Il se retourne et me regarde. Il sourit. Il a toujours eu un sourire diabolique.
— Je sais cela, Sita. Adieu.
— Adieu.
Je bondis vers l’entrée. Je suis à dix mètres du perron, quand les bombes explosent. La puissance de l’onde de choc est extraordinaire. Même moi je ne peux l’absorber. Elle me soulève dans les airs et, pendant quelques instants, c’est comme si je volais. Malheureusement, l’atterrissage ne se fait pas en douceur. À un point de ma trajectoire, le destin s’amuse à me transformer en pigeon d’argile. Je sens quelque chose de brûlant et pointu me transpercer le dos.
Et me traverser le cœur. Comme un pieu.
Je roule à terre en proie à une atroce douleur. Derrière moi, la nuit brûle. À mesure qu’il jaillit de ma poitrine déchirée, mon sang se dessèche. Ray est à mes côtés et me demande ce qu’il doit faire. Je me tords de douleur dans la poussière, mes doigts griffant la terre. Mais je ne veux pas m’enfouir dans ce sol, non, pas après avoir marché dessus pendant si longtemps. J’essaie de faire sortir les mots ; ce n’est pas facile. Je reconnais le pieu qui m’a empalée : le pied du banc de mon piano.
— Sors-le, dis-je dans un souffle.
— Le bâton ?
C’est bien la première idiotie que j’entends dire à Ray. Je tourne ma poitrine vers lui.
— Oui.
Il saisit l’extrémité du pied qui brûle encore, bien qu’il m’ait passé à travers le corps. Ray rassemble ses forces et tire d’un coup sec. Le pied se casse en deux ; il n’y a qu’une moitié qui vient. L’autre est toujours plantée en moi. C’est fâcheux. Je ferme les yeux un instant et vois un million d’étoiles rouges. Je bats des paupières et les vois exploser comme si l’univers venait d’arriver à son terme. Ne reste qu’une immensité rouge. La couleur d’un coucher de soleil, la couleur du sang. Je suis étendue sur le dos. Ma tête roule sur le côté. Une boue froide colle à ma joue. Elle se réchauffe comme mon sang jaillit de ma bouche et fait une flaque autour de ma tête. Une tache rouge, presque noirâtre dans la nuit embrasée, s’étale autour de mes beaux cheveux blonds. Ray pleure. Je le regarde avec tant d’amour que je crois voir, je le jure, le visage de Krishna.

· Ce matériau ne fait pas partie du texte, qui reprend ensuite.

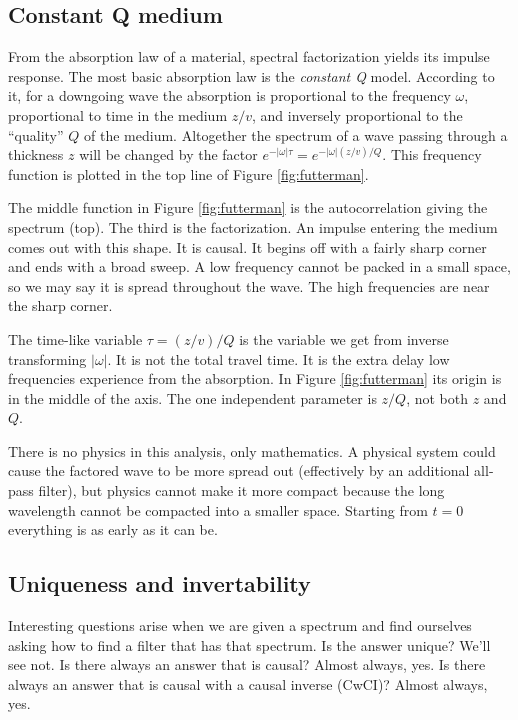 \subsection{Constant Q medium}
From the absorption law of a material, spectral factorization yields its impulse response.
The most basic absorption law is the {\em constant Q} model.
According to it, for a downgoing wave
the absorption is proportional to the frequency $\omega$,
proportional to time in the medium $z/v$,
and inversely proportional to the ``quality'' $Q$ of the medium.
Altogether the spectrum of a wave passing through a thickness $z$ will be changed by the factor
$ e^{-|\omega|\tau} = e^{-|\omega|(z/v)/Q} $.
This frequency function is plotted in the top line of Figure \ref{fig:futterman}.

\par
The middle function in Figure \ref{fig:futterman}
is the autocorrelation giving the spectrum (top).
The third is the factorization.
An impulse entering the medium comes out with this shape.
It is causal.
It begins off with a fairly sharp corner and ends with a broad sweep.
A low frequency cannot be packed in a small space,
so we may say it is spread throughout the wave.
The high frequencies are near the sharp corner.

\par
The time-like variable $\tau=(z/v)/Q$ is the variable we get from inverse transforming $|\omega|$.
It is not the total travel time.
It is the extra delay low frequencies experience from the absorption.
In Figure \ref{fig:futterman} its origin is in the middle of the axis.
The one independent parameter is $z/Q$, not both $z$ and $Q$.


\par
There is no physics in this analysis, only mathematics.
A physical system could cause the factored wave to be more spread out
(effectively by an additional all-pass filter),
but physics cannot make it more compact
because the long wavelength cannot be compacted into a smaller space.
Starting from $t=0$ everything is as early as it can be.

\subsection{Uniqueness and invertability}
Interesting questions arise when we are given a spectrum
and find ourselves asking how to find a filter that has that spectrum.
Is the answer unique?  We'll see not.
Is there always an answer that is causal?
Almost always, yes.
Is there always an answer that is causal with a causal inverse (CwCI)?
Almost always, yes.

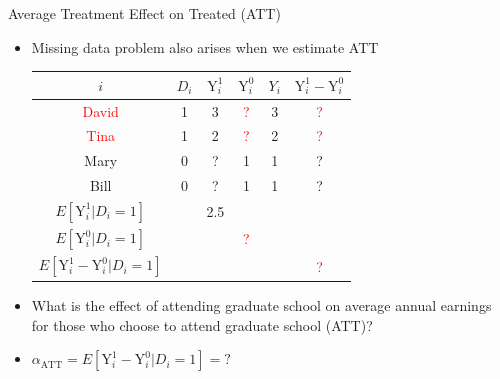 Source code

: \documentclass[hyperref={pdfpagelabels=false}]{beamer}
\begin{document}
\begin{frame}{Average Treatment Effect on Treated (ATT)}
\begin{itemize}
\item Missing data problem also arises when we estimate ATT
\vspace{0.2cm} 
\begin{center}
	\begin{threeparttable}
		\centering\footnotesize
		\begin{tabular}{cccccc}
			\toprule
			$i$ & $D_i$ & $\mathrm{Y}^{1}_{i}$ & $\mathrm{Y}^{0}_{i}$ & $Y_i$ & $\mathrm{Y}^{1}_{i}-\mathrm{Y}^{0}_{i}$  \\
			\midrule
			\textcolor{red}{David} & 1 & 3 & \textcolor{red}? & 3 & \textcolor{red}? \\
			\textcolor{red}{Tina} & 1 & 2 & \textcolor{red}? & 2 & \textcolor{red}? \\
			Mary & 0 & ? & 1 & 1 & ? \\
			Bill & 0 & ? & 1 & 1 & ? \\
			\midrule
			$E[\mathrm{Y}^{1}_{i} | D_i=1]$     &  & 2.5 &     &  &     \\
			$E[\mathrm{Y}^{0}_{i} | D_i=1]$     &     & & \textcolor{red}? &  &     \\
			\midrule
			$E[\mathrm{Y}^{1}_{i} - \mathrm{Y}^{0}_{i} | D_i=1]$ &     &     &  &  & \textcolor{red}? \\
			\bottomrule
		\end{tabular}
	\end{threeparttable}
\end{center}

\vspace{0.2cm}
\item What is the effect of attending graduate school on average annual earnings for those who choose to attend graduate school (ATT)?
\vspace{0.2cm}
\item $\alpha_{\text{ATT}}=E[\mathrm{Y}^{1}_{i} - \mathrm{Y}^{0}_{i} | D_i=1]=?$
\end{itemize}

\end{frame}
\end{document}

Ce n’est pas la façon la plus désagréable de mourir.
— … t’aime, je gémis.
Il me serre contre lui.
— Je t’aime, Sita.
Tant d’amour, je songe, tandis que je ferme les yeux et que la douleur s’estompe. Il faut donc que me soient données tant de grâce, tant de bienveillance et de protection, si Krishna a vraiment dit ce qu’il pensait. Bien sûr, je crois qu’il le pensait. Je crois aux miracles.
Je me demande si je vais mourir, après tout.